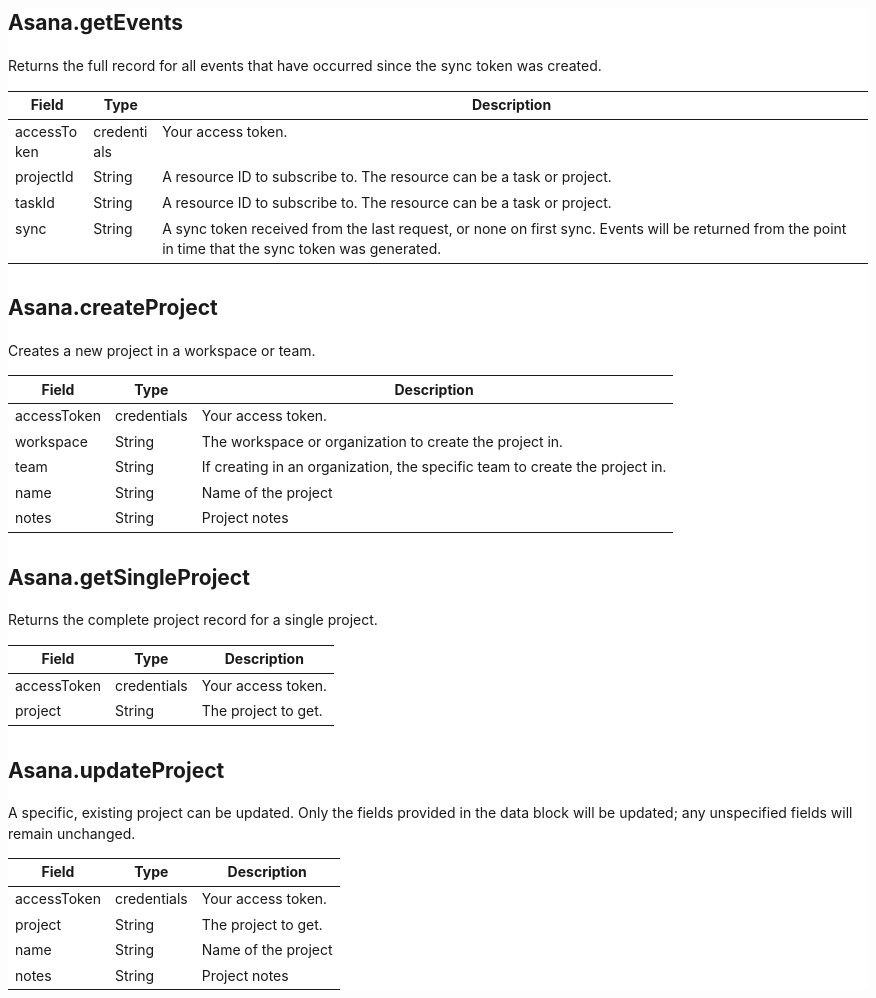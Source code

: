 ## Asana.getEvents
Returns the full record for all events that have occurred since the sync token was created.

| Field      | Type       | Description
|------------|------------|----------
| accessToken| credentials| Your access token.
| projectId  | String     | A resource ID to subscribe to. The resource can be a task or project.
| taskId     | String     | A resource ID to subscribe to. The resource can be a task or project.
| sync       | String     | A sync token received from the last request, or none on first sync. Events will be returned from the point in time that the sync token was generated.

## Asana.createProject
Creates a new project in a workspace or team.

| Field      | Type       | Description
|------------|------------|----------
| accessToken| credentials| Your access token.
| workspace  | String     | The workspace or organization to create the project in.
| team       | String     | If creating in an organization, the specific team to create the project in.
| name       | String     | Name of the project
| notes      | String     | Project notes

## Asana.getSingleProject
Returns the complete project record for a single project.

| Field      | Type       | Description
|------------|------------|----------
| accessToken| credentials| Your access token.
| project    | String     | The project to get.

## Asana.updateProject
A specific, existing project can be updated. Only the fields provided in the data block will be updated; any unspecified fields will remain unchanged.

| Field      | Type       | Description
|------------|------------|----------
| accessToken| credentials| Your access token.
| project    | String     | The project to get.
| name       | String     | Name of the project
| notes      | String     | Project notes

### [Problem to solve]
In how many lines of the material does the word "String" appear? Respond with the number only.

### [Task solution]
11